THE TASK:
Transcribe the listing below word for word but skip its images.

DATA SUPPLIED:
□ □ □ □ □

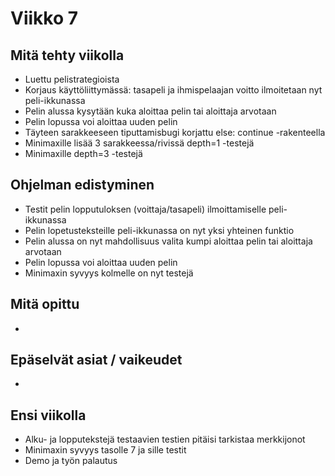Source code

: # Viikko 7

## Mitä tehty viikolla
* Luettu pelistrategioista
* Korjaus käyttöliittymässä: tasapeli ja ihmispelaajan voitto ilmoitetaan nyt peli-ikkunassa
* Pelin alussa kysytään kuka aloittaa pelin tai aloittaja arvotaan
* Pelin lopussa voi aloittaa uuden pelin
* Täyteen sarakkeeseen tiputtamisbugi korjattu else: continue -rakenteella
* Minimaxille lisää 3 sarakkeessa/rivissä depth=1 -testejä
* Minimaxille depth=3 -testejä

## Ohjelman edistyminen
* Testit pelin lopputuloksen (voittaja/tasapeli) ilmoittamiselle peli-ikkunassa
* Pelin lopetusteksteille peli-ikkunassa on nyt yksi yhteinen funktio
* Pelin alussa on nyt mahdollisuus valita kumpi aloittaa pelin tai aloittaja arvotaan
* Pelin lopussa voi aloittaa uuden pelin
* Minimaxin syvyys kolmelle on nyt testejä

## Mitä opittu
* 

## Epäselvät asiat / vaikeudet
* 

## Ensi viikolla
* Alku- ja lopputekstejä testaavien testien pitäisi tarkistaa merkkijonot
* Minimaxin syvyys tasolle 7 ja sille testit
* Demo ja työn palautus
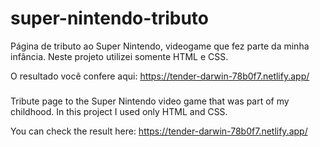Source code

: # super-nintendo-tributo

Página de tributo ao Super Nintendo, videogame que fez parte da minha infância. Neste projeto utilizei somente HTML e CSS. 

O resultado você confere aqui: https://tender-darwin-78b0f7.netlify.app/

#####

Tribute page to the Super Nintendo video game that was part of my childhood. In this project I used only HTML and CSS.

You can check the result here: https://tender-darwin-78b0f7.netlify.app/
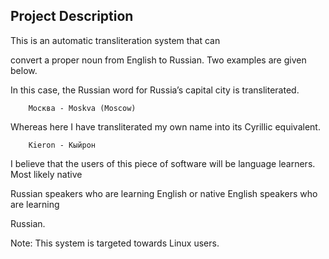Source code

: ## Project Description

This is an automatic transliteration system that can

convert a proper noun from English to Russian. Two examples are given below.

In this case, the Russian word for Russia’s capital city is transliterated.

        Москва - Moskva (Moscow)

Whereas here I have transliterated my own name into its Cyrillic equivalent.

        Kieron - Кыйрон

I believe that the users of this piece of software will be language learners. Most likely native

Russian speakers who are learning English or native English speakers who are learning

Russian.

Note: This system is targeted towards Linux users.
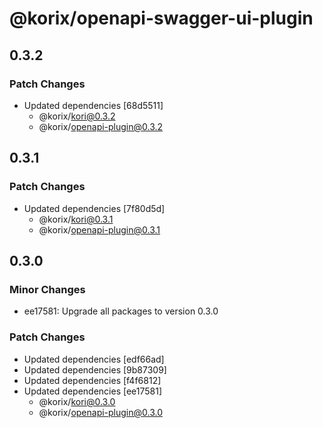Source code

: # @korix/openapi-swagger-ui-plugin

## 0.3.2

### Patch Changes

- Updated dependencies [68d5511]
  - @korix/kori@0.3.2
  - @korix/openapi-plugin@0.3.2

## 0.3.1

### Patch Changes

- Updated dependencies [7f80d5d]
  - @korix/kori@0.3.1
  - @korix/openapi-plugin@0.3.1

## 0.3.0

### Minor Changes

- ee17581: Upgrade all packages to version 0.3.0

### Patch Changes

- Updated dependencies [edf66ad]
- Updated dependencies [9b87309]
- Updated dependencies [f4f6812]
- Updated dependencies [ee17581]
  - @korix/kori@0.3.0
  - @korix/openapi-plugin@0.3.0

□ □ □ □ □

FINISHED TASK:
Source code

: # Viikko 7

## Mitä tehty viikolla
* Luettu pelistrategioista
* Korjaus käyttöliittymässä: tasapeli ja ihmispelaajan voitto ilmoitetaan nyt peli-ikkunassa
* Pelin alussa kysytään kuka aloittaa pelin tai aloittaja arvotaan
* Pelin lopussa voi aloittaa uuden pelin
* Täyteen sarakkeeseen tiputtamisbugi korjattu else: continue -rakenteella
* Minimaxille lisää 3 sarakkeessa/rivissä depth=1 -testejä
* Minimaxille depth=3 -testejä

## Ohjelman edistyminen
* Testit pelin lopputuloksen (voittaja/tasapeli) ilmoittamiselle peli-ikkunassa
* Pelin lopetusteksteille peli-ikkunassa on nyt yksi yhteinen funktio
* Pelin alussa on nyt mahdollisuus valita kumpi aloittaa pelin tai aloittaja arvotaan
* Pelin lopussa voi aloittaa uuden pelin
* Minimaxin syvyys kolmelle on nyt testejä

## Mitä opittu
* 

## Epäselvät asiat / vaikeudet
* 

## Ensi viikolla
* Alku- ja lopputekstejä testaavien testien pitäisi tarkistaa merkkijonot
* Minimaxin syvyys tasolle 7 ja sille testit
* Demo ja työn palautus
Source code

: # super-nintendo-tributo

Página de tributo ao Super Nintendo, videogame que fez parte da minha infância. Neste projeto utilizei somente HTML e CSS. 

O resultado você confere aqui: https://tender-darwin-78b0f7.netlify.app/

#####

Tribute page to the Super Nintendo video game that was part of my childhood. In this project I used only HTML and CSS.

You can check the result here: https://tender-darwin-78b0f7.netlify.app/
Source code

: ## Project Description

This is an automatic transliteration system that can

convert a proper noun from English to Russian. Two examples are given below.

In this case, the Russian word for Russia’s capital city is transliterated.

        Москва - Moskva (Moscow)

Whereas here I have transliterated my own name into its Cyrillic equivalent.

        Kieron - Кыйрон

I believe that the users of this piece of software will be language learners. Most likely native

Russian speakers who are learning English or native English speakers who are learning

Russian.

Note: This system is targeted towards Linux users.
Source code

: # @korix/openapi-swagger-ui-plugin

## 0.3.2

### Patch Changes

- Updated dependencies [68d5511]
  - @korix/kori@0.3.2
  - @korix/openapi-plugin@0.3.2

## 0.3.1

### Patch Changes

- Updated dependencies [7f80d5d]
  - @korix/kori@0.3.1
  - @korix/openapi-plugin@0.3.1

## 0.3.0

### Minor Changes

- ee17581: Upgrade all packages to version 0.3.0

### Patch Changes

- Updated dependencies [edf66ad]
- Updated dependencies [9b87309]
- Updated dependencies [f4f6812]
- Updated dependencies [ee17581]
  - @korix/kori@0.3.0
  - @korix/openapi-plugin@0.3.0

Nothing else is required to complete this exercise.